» What you need to do:
A single number is the answer here: the count of lines in the data below that include the word "started".

+++ Input records +++

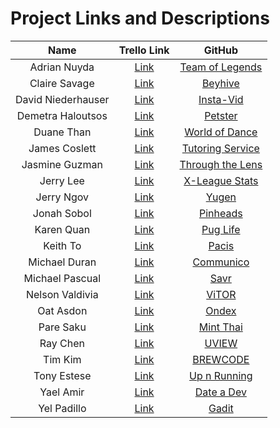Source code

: # Project Links and Descriptions

| Name               | Trello Link               | GitHub                         |
|:------------------:|:-------------------------:|:------------------------------:|
| Adrian Nuyda       | [Link][trello-adrian]     | [Team of Legends][gh-adrian]   |
| Claire Savage      | [Link][trello-claire]     | [Beyhive][gh-claire]           |
| David Niederhauser | [Link][trello-david]      | [Insta-Vid][gh-david]          |
| Demetra Haloutsos  | [Link][trello-demetra]    | [Petster][gh-demetra]          |
| Duane Than         | [Link][trello-duane]      | [World of Dance][gh-duane]     |
| James Coslett      | [Link][trello-james]      | [Tutoring Service][gh-james]   |
| Jasmine Guzman     | [Link][trello-jasmine]    | [Through the Lens][gh-jasmine] |
| Jerry Lee          | [Link][trello-stretch]    | [X-League Stats][gh-stretch]   |
| Jerry Ngov         | [Link][trello-jerry-ngov] | [Yugen][gh-jerry-ngov]         |
| Jonah Sobol        | [Link][trello-jonah]      | [Pinheads][gh-jonah]           |
| Karen Quan         | [Link][trello-karen]      | [Pug Life][gh-karen]           |
| Keith To           | [Link][trello-keith]      | [Pacis][gh-keith]              |
| Michael Duran      | [Link][trello-doctor]     | [Communico][gh-doctor]         |
| Michael Pascual    | [Link][trello-mikey]      | [Savr][gh-mikey]               |
| Nelson Valdivia    | [Link][trello-nelson]     | [ViTOR][gh-nelson]             |
| Oat Asdon          | [Link][trello-oat]        | [Ondex][gh-oat]                |
| Pare Saku          | [Link][trello-pare]       | [Mint Thai][gh-pare]           |
| Ray Chen           | [Link][trello-ray]        | [UVIEW][gh-ray]                |
| Tim Kim            | [Link][trello-tim]        | [BREWCODE][gh-tim]             |
| Tony Estese        | [Link][trello-tony]       | [Up n Running][gh-tony]        |
| Yael Amir          | [Link][trello-yael]       | [Date a Dev][gh-yael]          |
| Yel Padillo        | [Link][trello-yel]        | [Gadit][gh-yel]                |


[trello-adrian]:     https://trello.com/b/92O0Rgos/project-2-team-of-legends
[gh-adrian]:         https://github.com/adrianxadamn/Team_of_Legends

[trello-claire]:     https://trello.com/b/XgUTcJ9L/beyhive-app
[gh-claire]:         https://github.com/savageblackout/beyhive_app

[trello-david]:      https://trello.com/b/ghQIs91q/instavid
[gh-david]:          https://github.com/davenhauser/insta_vid_application

[trello-demetra]:    https://trello.com/b/gyhMlRtg/project2-petster-app
[gh-demetra]:        https://github.com/demetra2h/petster_app

[trello-duane]:      https://trello.com/b/s8Q58WSt/world-of-dance
[gh-duane]:          https://github.com/watfood/worldofdance_app

[trello-james]:      https://trello.com/b/4Tutn2fH/tutoring-service
[gh-james]:          https://github.com/jcoslett/project2

[trello-jasmine]:    https://trello.com/b/X6sjAe5G/through-the-lens-blog-ruby-rails-project
[gh-jasmine]:        https://github.com/jgescobar/project2/tree/master/through_the_lens_app

[trello-stretch]:    https://trello.com/b/582FLLtx/project-2-x-league
[gh-stretch]:        https://github.com/jgescobar/project2/tree/master/through_the_lens_app

[trello-jerry-ngov]: https://trello.com/jerryngov
[gh-jerry-ngov]:     https://github.com/jcngov/yugen

[trello-jonah]:      https://trello.com/b/Gmq3EqaH/project-2-pinheads
[gh-jonah]:          https://github.com/cameragadget/project2_app

[trello-karen]:      https://trello.com/b/kABEN5rc/pug-life
[gh-karen]:          https://github.com/karenquan/pug_life_app

[trello-keith]:      https://trello.com/b/rp8rFFZV/wdi-project-2-crud-web-app-pacis
[gh-keith]:          https://github.com/keithtkto/pacis

[trello-doctor]:     https://trello.com/b/jaNDfv82/wdi-project-2-communico
[gh-doctor]:         https://github.com/madma/communico

[trello-mikey]:      https://trello.com/b/LDRsddwA/savr
[gh-mikey]:          https://github.com/mrpascual/savr

[trello-nelson]:     https://trello.com/b/obtdqzRl/vitor
[gh-nelson]:         https://github.com/nevaldiv/Torrentz

[trello-oat]:        https://trello.com/b/BBncBX5o/project-02-1-current
[gh-oat]:            https://github.com/oatterzongit/ondex

[trello-pare]:       https://trello.com/b/eZ8JquEy/mint-thai
[gh-pare]:           https://github.com/Parekeet/mint_thai

[trello-ray]:        https://trello.com/b/5MxuGn55/u-v-i-e-w
[gh-ray]:            https://github.com/JYC422/UVIEW

[trello-tim]:        https://trello.com/b/jxbGrr33/coffee-roast-app
[gh-tim]:            https://github.com/Teembokeem/CoffeeApp

[trello-tony]:       https://trello.com/b/5RDxsCOG/up-n-running
[gh-tony]:           https://github.com/newbie-wankenobi/sink_or_swim_app

[trello-yael]:       https://trello.com/b/Z0A8hjMb/date-a-dev
[gh-yael]:           https://github.com/yaelamir/date_a_dev

[trello-yel]:        https://trello.com/b/Z0UOgIQD/ga-dit
[gh-yel]:            https://github.com/gamalielhere/gadit
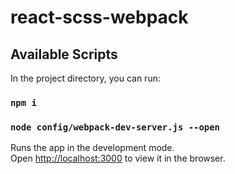 # react-scss-webpack

## Available Scripts

In the project directory, you can run:

### `npm i`

### `node config/webpack-dev-server.js --open`

Runs the app in the development mode.<br />
Open [http://localhost:3000](http://localhost:3000) to view it in the browser.
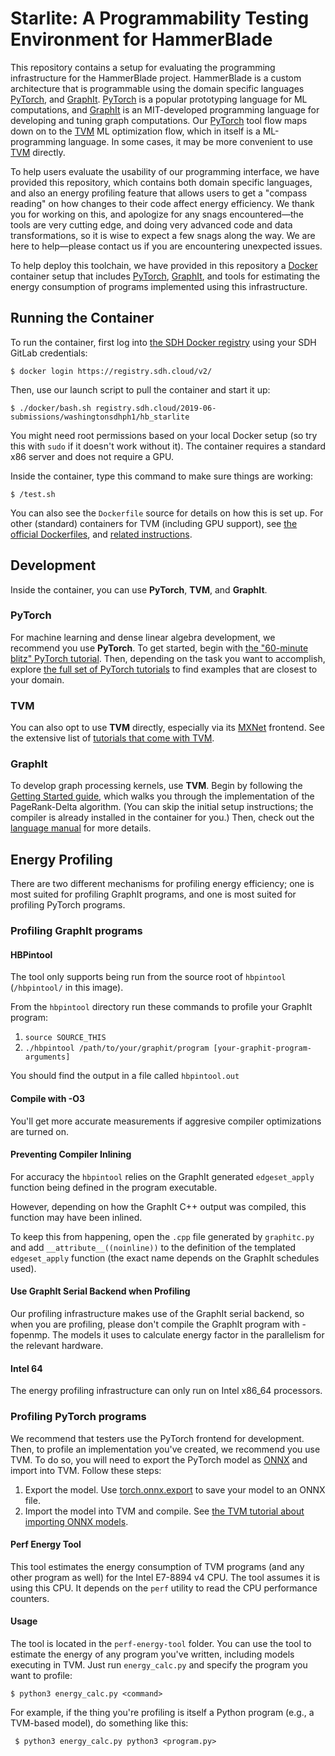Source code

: Starlite: A Programmability Testing Environment for HammerBlade
===============================================================

This repository contains a setup for evaluating the programming infrastructure for the HammerBlade project.
HammerBlade is a custom architecture that is programmable using the domain specific languages [PyTorch][], and [GraphIt][]. [PyTorch][] is a popular prototyping language for ML computations, and [GraphIt][] is an MIT-developed programming
language for developing and tuning graph computations. Our [PyTorch][] tool flow maps down on to the [TVM][] ML optimization
flow, which in itself is a ML-programming language. In some cases, it may be more convenient to use [TVM][] directly.

To help users evaluate the usability of our programming interface, we have provided this repository, which contains
both domain specific languages, and also an energy profiling feature that allows users to get a "compass reading"
on how changes to their code affect energy efficiency. We thank you for working on this, and apologize for any snags encountered—the tools are very cutting edge, and doing very advanced code and data transformations, so it is wise to expect a few snags along the way. We are here to help—please contact us if you are encountering unexpected issues.

To help deploy this toolchain, we have provided in this repository a [Docker][] container setup that includes [PyTorch][], [GraphIt][], and tools for estimating the energy consumption of programs implemented using this infrastructure.

[tvm]: https://tvm.ai
[pytorch]: https://pytorch.org
[graphit]: http://graphit-lang.org
[docker]: https://www.docker.com


Running the Container
---------------------

To run the container, first log into [the SDH Docker registry][reg] using your SDH GitLab credentials:

    $ docker login https://registry.sdh.cloud/v2/

Then, use our launch script to pull the container and start it up:

    $ ./docker/bash.sh registry.sdh.cloud/2019-06-submissions/washingtonsdhph1/hb_starlite

You might need root permissions based on your local Docker setup (so try this with `sudo` if it doesn't work without it).
The container requires a standard x86 server and does not require a GPU.

[reg]: https://gitlab.sdh.cloud/2019-06-submissions/washingtonsdhph1/hb_starlite/container_registry

Inside the container, type this command to make sure things are working:

    $ /test.sh

You can also see the `Dockerfile` source for details on how this is set up.
For other (standard) containers for TVM (including GPU support), see
[the official Dockerfiles](https://github.com/dmlc/tvm/tree/master/docker), and [related instructions](https://docs.tvm.ai/install/docker.html).


Development
-----------

Inside the container, you can use **PyTorch**, **TVM**, and **GraphIt**.

### PyTorch

For machine learning and dense linear algebra development, we recommend you use **PyTorch**.
To get started, begin with [the "60-minute blitz" PyTorch tutorial](https://pytorch.org/tutorials/beginner/deep_learning_60min_blitz.html).
Then, depending on the task you want to accomplish, explore [the full set of PyTorch tutorials](https://pytorch.org/tutorials/) to find examples that are closest to your domain.

### TVM

You can also opt to use **TVM** directly, especially via its [MXNet][] frontend.
See the extensive list of [tutorials that come with TVM][tvm-tut].

[tvm-tut]: https://docs.tvm.ai/tutorials/
[mxnet]: https://mxnet.apache.org

### GraphIt

To develop graph processing kernels, use **TVM**.
Begin by following the [Getting Started guide](http://graphit-lang.org/getting-started), which walks you through the implementation of the PageRank-Delta algorithm.
(You can skip the initial setup instructions; the compiler is already installed in the container for you.)
Then, check out the [language manual](http://graphit-lang.org/language) for more details.


Energy Profiling
----------------

There are two different mechanisms for profiling energy efficiency; one is most suited for profiling GraphIt programs, and one is most suited for profiling PyTorch programs.

### Profiling GraphIt programs

#### HBPintool

The tool only supports being run from the source root of `hbpintool` (`/hbpintool/` in this image).

From the `hbpintool` directory run these commands to profile your GraphIt program:

1. `source SOURCE_THIS`
2. `./hbpintool /path/to/your/graphit/program [your-graphit-program-arguments]`

You should find the output in a file called `hbpintool.out`

#### Compile with -O3

You'll get more accurate measurements if aggresive compiler optimizations are turned on.

#### Preventing Compiler Inlining 

For accuracy the `hbpintool` relies on the GraphIt generated `edgeset_apply` function being defined in the program executable.

However, depending on how the GraphIt C++ output was compiled, this function may have been inlined.

To keep this from happening, open the `.cpp` file generated by `graphitc.py` and add `__attribute__((noinline))` to the definition 
of the templated `edgeset_apply` function (the exact name depends on the GraphIt schedules used).

#### Use GraphIt Serial Backend when Profiling

Our profiling infrastructure makes use of the GraphIt serial backend, so when you are profiling, please don't compile the GraphIt program with -fopenmp. The models it uses to calculate energy factor in the parallelism for the relevant hardware.

#### Intel 64

The energy profiling infrastructure can only run on Intel x86_64 processors.


### Profiling PyTorch programs

We recommend that testers use the PyTorch frontend for development.
Then, to profile an implementation you've created, we recommend you use TVM.
To do so, you will need to export the PyTorch model as [ONNX][] and import into TVM.
Follow these steps:

1. Export the model. Use [torch.onnx.export](https://pytorch.org/docs/master/onnx.html) to save your model to an ONNX file.
2. Import the model into TVM and compile. See [the TVM tutorial about importing ONNX models](https://docs.tvm.ai/tutorials/frontend/from_onnx.html#sphx-glr-tutorials-frontend-from-onnx-py).

[onnx]: https://onnx.ai

#### Perf Energy Tool

This tool estimates the energy consumption of TVM programs (and any other program as well) for the Intel E7-8894 v4 CPU. The tool assumes it is using this CPU. It depends on the `perf` utility to read the CPU performance counters.

#### Usage

The tool is located in the `perf-energy-tool` folder.
You can use the tool to estimate the energy of any program you've written, including models executing in TVM.
Just run `energy_calc.py` and specify the program you want to profile:

    $ python3 energy_calc.py <command>

For example, if the thing you're profiling is itself a Python program (e.g., a TVM-based model), do something like this:

     $ python3 energy_calc.py python3 <program.py>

+++

» Your response:
2